The movie calendar, like
the seasons, follows clearly established patterns. The winter months are the
dumping ground for bad movies. Who wants to go to the movies in February
anyway? Spring and summer are blockbuster seasons, when Marvel and DC relentlessly
cram 2-3 franchise movies each down our collective throats. Now, however, we’re
into the fall movie season and movies that adults might actually enjoy. With
this in mind, let’s take a look at some of the big movie releases for the end
of September and October.
September
30
Deepwater
Horizon—The
latest Peter Berg-Mark Wahlberg collaboration (see also last year’s Lone Survivor) tells the story of the
crew of the offshore oil rig, Deepwater
Horizon. The rig, which exploded on April 20, 2010, triggered the largest
oil spill in American history. The explosion killed eleven of the one hundred
twenty-six crew on board. The rig sank thirty-six hours later, but continued
spilling 4.9 million barrels oil into the Gulf of Mexico until July 15, 2010,
causing irreversible damage to Louisiana’s coastal ecosystems and resulted in
billions of dollars worth of fines to BP and the other companies that ran the
rig. The film, focusing on the immediate aftermath of the explosion, slides
neatly into Wahlberg’s movie sweet spot—ordinary guy caught up in extraordinary
circumstances. Hopefully he doesn’t try a Southern accent.
October 7
The Birth of
a Nation—Nate
Parker stars and directs this retelling of a slave uprising in Virginia in
1831. Parker plays Nat Turner, a literate slave preacher who led some seventy or
so slaves in rebellion against their masters in Southampton County, Virginia. A
white militia eventually quelled the rebellion, but not before the deaths of
some 55-65 whites. The film looks to be a worthy companion piece to 2013’s Twelve Years a Slave that told the story
of a free black man kidnapped and sold into slavery. The film’s title is a
deliberate play on W.B. Griffith’s Birth
of a Nation that premiered in 1915 and portrayed African Americans as
animalistic predators seeking to destroy good, white Christian Americans.

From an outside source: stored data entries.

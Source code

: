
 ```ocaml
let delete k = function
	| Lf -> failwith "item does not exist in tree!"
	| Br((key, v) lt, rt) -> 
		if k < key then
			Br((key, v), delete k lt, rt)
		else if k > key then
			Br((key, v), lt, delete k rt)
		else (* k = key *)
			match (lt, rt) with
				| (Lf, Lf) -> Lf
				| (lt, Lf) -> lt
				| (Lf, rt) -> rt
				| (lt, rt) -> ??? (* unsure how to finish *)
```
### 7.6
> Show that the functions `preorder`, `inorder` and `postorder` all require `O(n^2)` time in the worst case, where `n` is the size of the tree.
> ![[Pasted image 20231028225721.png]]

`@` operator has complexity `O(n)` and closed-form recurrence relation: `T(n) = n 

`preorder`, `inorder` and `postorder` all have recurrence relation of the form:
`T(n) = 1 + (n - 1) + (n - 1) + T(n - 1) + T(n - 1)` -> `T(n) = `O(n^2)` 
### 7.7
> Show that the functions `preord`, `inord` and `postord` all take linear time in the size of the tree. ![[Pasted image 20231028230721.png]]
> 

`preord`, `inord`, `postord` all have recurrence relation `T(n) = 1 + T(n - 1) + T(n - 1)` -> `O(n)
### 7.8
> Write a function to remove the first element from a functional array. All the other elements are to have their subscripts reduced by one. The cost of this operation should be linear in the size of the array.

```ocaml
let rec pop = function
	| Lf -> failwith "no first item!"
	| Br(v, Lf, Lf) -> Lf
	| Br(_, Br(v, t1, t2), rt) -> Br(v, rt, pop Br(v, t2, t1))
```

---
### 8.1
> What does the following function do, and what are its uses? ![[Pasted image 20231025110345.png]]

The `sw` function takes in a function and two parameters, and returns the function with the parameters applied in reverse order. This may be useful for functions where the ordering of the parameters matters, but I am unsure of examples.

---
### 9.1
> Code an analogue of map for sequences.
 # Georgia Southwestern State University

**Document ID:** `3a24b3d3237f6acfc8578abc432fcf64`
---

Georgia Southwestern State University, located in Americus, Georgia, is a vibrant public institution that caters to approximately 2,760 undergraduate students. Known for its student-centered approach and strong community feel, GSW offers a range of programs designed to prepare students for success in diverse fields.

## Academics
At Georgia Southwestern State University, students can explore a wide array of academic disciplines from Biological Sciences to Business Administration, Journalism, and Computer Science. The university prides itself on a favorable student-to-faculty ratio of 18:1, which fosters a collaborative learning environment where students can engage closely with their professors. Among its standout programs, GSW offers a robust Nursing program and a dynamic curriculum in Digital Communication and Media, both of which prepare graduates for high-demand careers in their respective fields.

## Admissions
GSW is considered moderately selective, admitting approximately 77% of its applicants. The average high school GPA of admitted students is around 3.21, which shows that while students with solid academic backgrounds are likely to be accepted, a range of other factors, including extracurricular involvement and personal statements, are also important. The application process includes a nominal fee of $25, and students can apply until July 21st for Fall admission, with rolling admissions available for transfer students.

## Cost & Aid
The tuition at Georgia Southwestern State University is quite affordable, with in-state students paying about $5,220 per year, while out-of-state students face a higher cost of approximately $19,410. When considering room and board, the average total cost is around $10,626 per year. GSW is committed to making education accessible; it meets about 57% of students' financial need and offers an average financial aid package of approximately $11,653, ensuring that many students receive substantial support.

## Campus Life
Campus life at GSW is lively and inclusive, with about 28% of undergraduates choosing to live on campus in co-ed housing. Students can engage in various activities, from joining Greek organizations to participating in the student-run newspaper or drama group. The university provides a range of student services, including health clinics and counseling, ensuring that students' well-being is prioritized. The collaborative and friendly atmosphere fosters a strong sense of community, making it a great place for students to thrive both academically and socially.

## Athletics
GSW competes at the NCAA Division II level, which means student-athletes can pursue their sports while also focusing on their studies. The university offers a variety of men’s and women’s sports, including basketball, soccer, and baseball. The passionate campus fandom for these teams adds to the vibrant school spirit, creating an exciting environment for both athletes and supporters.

Parker’s film seeks to reverse nearly a century of Hollywood minimizing or
ignoring the horrors of one of America’s original sins.
The Girl on
the Train—This
mystery thriller stars Emily Blunt as an alcoholic who hasn’t taken to her
divorce particularly well after discovering her husband cheated on her with
another woman. Her drinking and general instability get her caught up in a
missing person’s investigation where (SHOCKER) she goes from witness to
suspect. The film seems bent on capitalizing on the psychological and mystery elements
that made last year’s Gone Girl so
popular. The real question is whether the film can take its pulpy origins and
make something entertaining.
October
14
The
Accountant—According to the film’s description, Affleck (in a non-Batman
role) plays an accountant who is more interested in his spreadsheets than in
dealing with other people. He works as a forensic accountant for various criminal
organizations, shielding their money from the Federal government. He is pursued
by a Treasury agent (J.K. Simmons) and the standard chase movie hijinks seem to
ensue. The rest of the promising cast includes Anna Kendrick, Jeffrey Tambor,
and John Lithgow. Whether the film can rise above what seems to be a rather
formulaic plot remains to be seen.
October 28
Inferno—If you’d
forgotten that there was another one of these Dan Brown novels/movies coming,
we can’t blame you. Angels and Demons came
out in 2009 and garnered only a 37% from Rotten Tomatoes. It did, however, make
$485 million dollars, so maybe we can understand why Sony Pictures insisted on
another sequel. The plot seems to be exactly identical to the two previous movies
down to the conspiracies, threats to humanity, and a disposable female sidekick
(we’ve gone from Audrey Tautou to Ayelet Zurer to Felicity Jones). So at least
you know what the movie will be about, not that we’d recommend actually seeing
it however.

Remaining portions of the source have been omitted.